All lines after the one containing "- $\mu = $ 0 for" are needed, along with that line itself. Please repeat them exactly through the end of the entries.

■ PROVIDED DATA:
■ ■ ■

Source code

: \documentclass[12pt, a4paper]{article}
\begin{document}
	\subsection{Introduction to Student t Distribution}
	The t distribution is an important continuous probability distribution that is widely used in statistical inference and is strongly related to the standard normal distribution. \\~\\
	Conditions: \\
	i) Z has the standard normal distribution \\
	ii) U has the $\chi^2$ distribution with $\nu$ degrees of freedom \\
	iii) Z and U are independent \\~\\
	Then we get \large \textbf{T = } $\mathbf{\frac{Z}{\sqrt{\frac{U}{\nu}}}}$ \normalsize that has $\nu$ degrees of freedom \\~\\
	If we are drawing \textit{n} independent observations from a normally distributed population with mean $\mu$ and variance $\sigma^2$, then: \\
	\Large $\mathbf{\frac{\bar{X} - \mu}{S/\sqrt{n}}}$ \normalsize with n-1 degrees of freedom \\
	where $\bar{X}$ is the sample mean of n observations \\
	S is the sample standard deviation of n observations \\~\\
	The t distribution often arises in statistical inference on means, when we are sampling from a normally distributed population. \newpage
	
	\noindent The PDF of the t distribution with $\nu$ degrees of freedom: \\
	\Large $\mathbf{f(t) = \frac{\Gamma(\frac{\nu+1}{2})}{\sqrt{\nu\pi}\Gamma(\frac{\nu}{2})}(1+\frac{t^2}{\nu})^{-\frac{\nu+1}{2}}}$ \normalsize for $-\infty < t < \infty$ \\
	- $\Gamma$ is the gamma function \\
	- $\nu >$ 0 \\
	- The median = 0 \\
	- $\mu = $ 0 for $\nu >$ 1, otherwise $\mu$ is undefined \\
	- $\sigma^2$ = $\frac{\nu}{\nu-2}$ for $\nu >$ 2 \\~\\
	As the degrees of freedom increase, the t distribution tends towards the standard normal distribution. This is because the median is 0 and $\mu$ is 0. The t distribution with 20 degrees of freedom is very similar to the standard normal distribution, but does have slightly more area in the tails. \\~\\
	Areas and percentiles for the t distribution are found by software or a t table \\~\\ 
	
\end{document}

■ ■ ■

■ RESULT BELOW:
	- $\mu = $ 0 for $\nu >$ 1, otherwise $\mu$ is undefined \\
	- $\sigma^2$ = $\frac{\nu}{\nu-2}$ for $\nu >$ 2 \\~\\
	As the degrees of freedom increase, the t distribution tends towards the standard normal distribution. This is because the median is 0 and $\mu$ is 0. The t distribution with 20 degrees of freedom is very similar to the standard normal distribution, but does have slightly more area in the tails. \\~\\
	Areas and percentiles for the t distribution are found by software or a t table \\~\\ 
	
\end{document}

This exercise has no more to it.